***** Given records

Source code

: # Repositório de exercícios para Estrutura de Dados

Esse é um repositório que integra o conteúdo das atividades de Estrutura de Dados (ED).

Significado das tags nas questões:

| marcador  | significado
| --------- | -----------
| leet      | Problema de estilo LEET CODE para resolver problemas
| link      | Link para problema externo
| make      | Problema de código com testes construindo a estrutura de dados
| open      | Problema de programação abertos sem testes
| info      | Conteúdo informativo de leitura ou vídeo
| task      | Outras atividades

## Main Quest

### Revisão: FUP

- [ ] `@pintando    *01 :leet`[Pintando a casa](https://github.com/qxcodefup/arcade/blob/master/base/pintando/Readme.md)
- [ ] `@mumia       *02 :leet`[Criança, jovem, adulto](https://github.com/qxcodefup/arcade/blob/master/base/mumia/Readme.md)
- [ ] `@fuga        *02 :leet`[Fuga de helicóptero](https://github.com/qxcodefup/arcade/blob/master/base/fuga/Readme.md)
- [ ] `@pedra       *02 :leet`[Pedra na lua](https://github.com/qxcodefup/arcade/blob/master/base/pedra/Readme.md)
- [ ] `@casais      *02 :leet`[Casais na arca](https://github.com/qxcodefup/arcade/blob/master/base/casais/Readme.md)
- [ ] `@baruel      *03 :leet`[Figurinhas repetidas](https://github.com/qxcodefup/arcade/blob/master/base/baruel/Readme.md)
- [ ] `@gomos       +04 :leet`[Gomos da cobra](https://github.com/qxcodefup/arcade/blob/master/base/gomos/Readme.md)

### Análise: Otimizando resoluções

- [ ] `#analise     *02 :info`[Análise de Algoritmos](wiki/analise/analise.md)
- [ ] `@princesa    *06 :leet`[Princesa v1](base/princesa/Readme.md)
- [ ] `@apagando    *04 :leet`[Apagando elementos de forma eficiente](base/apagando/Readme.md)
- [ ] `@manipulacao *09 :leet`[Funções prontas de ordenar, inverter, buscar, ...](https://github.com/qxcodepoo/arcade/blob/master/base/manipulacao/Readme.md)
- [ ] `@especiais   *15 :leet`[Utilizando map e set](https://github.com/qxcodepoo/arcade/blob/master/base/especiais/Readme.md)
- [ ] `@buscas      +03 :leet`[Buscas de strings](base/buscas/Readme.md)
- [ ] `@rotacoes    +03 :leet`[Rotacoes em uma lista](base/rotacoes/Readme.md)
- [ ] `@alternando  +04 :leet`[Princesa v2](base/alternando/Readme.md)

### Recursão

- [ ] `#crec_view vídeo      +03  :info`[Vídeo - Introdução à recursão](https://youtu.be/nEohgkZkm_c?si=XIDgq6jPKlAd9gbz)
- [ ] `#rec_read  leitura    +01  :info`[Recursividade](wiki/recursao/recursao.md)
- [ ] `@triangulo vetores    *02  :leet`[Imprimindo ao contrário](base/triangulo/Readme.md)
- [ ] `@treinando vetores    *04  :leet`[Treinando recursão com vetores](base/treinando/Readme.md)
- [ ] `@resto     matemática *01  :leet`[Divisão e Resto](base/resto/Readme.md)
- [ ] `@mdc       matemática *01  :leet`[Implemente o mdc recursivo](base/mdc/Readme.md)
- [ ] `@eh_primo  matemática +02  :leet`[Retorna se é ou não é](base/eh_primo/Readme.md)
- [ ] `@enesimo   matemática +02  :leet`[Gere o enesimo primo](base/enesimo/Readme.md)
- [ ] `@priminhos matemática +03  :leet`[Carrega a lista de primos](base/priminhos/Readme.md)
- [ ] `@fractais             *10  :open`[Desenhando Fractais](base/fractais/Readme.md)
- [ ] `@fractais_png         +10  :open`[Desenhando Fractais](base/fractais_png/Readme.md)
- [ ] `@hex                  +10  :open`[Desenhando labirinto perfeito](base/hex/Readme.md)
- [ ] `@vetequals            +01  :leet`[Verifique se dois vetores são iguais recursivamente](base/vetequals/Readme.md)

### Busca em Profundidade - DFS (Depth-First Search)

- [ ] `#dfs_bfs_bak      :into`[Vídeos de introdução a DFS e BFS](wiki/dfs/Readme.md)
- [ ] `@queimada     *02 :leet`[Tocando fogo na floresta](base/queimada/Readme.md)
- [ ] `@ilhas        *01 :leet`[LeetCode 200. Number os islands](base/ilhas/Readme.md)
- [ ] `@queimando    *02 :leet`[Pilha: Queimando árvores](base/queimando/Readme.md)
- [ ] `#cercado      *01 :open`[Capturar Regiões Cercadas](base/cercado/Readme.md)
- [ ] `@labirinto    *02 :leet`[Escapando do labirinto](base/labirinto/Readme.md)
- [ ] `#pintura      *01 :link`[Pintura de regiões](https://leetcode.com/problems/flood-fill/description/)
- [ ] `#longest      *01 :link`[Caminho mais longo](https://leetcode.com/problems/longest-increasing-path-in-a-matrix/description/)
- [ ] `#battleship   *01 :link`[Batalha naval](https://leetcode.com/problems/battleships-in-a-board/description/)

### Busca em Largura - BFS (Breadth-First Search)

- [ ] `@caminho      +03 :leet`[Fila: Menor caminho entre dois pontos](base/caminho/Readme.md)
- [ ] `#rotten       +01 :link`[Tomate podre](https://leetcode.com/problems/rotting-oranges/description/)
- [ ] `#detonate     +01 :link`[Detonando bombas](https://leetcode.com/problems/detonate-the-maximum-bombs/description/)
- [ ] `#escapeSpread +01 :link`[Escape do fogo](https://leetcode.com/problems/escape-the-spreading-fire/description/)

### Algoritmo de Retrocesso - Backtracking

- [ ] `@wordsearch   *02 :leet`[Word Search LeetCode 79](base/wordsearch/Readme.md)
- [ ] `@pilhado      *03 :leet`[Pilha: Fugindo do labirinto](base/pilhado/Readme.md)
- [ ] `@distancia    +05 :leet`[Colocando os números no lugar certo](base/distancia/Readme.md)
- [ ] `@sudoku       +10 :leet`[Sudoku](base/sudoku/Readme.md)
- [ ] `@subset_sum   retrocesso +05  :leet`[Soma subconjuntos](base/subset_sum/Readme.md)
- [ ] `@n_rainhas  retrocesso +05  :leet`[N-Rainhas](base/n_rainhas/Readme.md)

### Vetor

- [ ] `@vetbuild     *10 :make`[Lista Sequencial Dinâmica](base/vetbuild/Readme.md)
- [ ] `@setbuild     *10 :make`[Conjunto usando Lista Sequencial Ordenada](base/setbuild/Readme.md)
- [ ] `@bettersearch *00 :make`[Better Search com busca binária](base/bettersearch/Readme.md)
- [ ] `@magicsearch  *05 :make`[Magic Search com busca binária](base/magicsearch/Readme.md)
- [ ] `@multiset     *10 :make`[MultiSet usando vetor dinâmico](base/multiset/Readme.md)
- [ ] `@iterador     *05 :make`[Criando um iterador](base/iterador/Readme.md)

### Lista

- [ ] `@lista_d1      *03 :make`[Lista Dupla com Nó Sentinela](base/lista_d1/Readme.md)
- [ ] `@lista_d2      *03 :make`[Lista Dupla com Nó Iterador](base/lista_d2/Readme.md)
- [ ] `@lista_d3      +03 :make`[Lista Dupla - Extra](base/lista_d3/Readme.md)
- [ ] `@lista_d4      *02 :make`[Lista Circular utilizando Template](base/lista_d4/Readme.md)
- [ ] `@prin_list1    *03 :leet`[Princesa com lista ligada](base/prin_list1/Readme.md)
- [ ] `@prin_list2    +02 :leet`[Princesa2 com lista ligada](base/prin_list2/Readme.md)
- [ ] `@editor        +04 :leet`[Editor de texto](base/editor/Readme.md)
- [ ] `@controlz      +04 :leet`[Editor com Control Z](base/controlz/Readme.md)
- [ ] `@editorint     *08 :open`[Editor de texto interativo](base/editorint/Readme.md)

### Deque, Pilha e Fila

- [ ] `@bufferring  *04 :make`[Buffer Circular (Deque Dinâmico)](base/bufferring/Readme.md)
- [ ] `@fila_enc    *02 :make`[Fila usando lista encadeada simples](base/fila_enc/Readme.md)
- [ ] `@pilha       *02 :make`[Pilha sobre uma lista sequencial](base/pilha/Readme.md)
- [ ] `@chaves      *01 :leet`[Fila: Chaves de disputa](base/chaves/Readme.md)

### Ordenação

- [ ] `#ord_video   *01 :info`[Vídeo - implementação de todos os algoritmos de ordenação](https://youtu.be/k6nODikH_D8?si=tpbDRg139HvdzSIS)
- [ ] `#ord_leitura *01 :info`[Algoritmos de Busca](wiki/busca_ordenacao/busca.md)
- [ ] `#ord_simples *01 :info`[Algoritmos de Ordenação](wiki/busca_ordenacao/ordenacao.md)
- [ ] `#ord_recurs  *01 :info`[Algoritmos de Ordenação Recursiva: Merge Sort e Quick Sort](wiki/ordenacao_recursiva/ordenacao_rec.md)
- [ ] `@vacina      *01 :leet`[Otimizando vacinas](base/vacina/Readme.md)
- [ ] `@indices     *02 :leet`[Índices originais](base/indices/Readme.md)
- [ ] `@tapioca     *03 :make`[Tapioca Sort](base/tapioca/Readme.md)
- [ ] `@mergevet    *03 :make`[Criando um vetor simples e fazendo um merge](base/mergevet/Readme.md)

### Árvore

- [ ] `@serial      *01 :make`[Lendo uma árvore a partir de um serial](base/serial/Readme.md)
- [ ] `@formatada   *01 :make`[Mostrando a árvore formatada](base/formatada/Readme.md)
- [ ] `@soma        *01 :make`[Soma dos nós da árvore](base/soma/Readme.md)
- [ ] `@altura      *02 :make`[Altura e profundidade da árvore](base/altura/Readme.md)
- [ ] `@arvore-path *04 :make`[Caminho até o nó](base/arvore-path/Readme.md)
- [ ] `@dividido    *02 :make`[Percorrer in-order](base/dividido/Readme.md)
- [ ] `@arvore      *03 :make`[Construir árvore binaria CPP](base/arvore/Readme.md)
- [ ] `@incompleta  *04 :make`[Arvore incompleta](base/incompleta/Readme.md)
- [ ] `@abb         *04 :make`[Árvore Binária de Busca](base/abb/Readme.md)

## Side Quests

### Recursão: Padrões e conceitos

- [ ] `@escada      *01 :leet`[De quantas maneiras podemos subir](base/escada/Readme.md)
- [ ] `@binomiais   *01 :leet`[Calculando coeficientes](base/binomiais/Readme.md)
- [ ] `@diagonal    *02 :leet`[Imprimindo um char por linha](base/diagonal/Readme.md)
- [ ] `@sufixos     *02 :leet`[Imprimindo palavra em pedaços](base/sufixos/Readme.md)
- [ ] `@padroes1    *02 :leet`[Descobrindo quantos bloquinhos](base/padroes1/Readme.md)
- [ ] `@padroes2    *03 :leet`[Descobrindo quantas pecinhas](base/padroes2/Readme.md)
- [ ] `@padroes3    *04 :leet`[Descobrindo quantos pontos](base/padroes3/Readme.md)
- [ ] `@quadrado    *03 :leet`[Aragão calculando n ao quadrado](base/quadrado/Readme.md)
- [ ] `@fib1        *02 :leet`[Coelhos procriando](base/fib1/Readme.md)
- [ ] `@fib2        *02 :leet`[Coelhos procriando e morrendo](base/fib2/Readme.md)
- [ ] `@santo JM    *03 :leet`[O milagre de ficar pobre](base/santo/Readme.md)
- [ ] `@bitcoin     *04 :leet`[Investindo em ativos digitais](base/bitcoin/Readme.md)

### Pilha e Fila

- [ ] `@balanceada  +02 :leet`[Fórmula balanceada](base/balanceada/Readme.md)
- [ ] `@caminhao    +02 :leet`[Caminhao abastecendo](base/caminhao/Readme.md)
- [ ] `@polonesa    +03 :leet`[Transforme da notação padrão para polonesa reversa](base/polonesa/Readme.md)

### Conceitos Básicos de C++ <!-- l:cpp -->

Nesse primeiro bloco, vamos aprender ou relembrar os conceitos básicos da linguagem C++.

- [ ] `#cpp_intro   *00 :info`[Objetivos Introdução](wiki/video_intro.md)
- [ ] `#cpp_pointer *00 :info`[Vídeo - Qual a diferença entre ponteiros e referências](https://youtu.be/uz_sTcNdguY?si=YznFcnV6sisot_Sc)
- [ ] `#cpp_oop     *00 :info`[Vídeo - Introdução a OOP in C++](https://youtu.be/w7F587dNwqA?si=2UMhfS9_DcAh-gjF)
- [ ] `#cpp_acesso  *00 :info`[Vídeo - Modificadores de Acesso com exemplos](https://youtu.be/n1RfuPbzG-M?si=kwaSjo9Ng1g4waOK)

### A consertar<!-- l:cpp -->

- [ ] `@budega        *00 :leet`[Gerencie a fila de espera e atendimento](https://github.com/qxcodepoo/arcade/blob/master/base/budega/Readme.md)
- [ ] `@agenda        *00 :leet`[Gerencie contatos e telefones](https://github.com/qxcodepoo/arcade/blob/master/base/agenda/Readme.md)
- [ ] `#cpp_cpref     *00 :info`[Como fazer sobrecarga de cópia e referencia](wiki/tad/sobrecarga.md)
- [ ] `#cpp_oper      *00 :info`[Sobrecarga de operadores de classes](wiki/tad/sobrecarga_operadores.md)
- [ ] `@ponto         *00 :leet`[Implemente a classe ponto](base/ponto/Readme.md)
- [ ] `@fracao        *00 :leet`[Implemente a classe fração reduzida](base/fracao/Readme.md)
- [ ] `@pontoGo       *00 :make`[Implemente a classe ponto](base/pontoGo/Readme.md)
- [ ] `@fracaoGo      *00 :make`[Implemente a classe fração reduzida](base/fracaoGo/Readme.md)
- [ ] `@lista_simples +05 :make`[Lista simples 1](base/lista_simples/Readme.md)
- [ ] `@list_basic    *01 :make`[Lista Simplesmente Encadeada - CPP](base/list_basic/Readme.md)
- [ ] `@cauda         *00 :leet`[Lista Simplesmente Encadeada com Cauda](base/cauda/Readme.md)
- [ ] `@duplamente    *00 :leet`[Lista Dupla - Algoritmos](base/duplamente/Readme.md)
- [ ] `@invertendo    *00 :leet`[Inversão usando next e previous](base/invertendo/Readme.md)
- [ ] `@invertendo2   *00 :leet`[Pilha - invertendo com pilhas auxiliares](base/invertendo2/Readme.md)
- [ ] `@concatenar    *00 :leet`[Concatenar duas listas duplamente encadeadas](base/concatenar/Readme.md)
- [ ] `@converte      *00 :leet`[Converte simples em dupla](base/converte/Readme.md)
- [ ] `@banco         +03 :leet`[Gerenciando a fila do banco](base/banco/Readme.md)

**********

_Directions_
Show each line from the listing above that includes the word "reduzida".

_The completed task_
- [ ] `@fracao        *00 :leet`[Implemente a classe fração reduzida](base/fracao/Readme.md)
- [ ] `@fracaoGo      *00 :make`[Implemente a classe fração reduzida](base/fracaoGo/Readme.md)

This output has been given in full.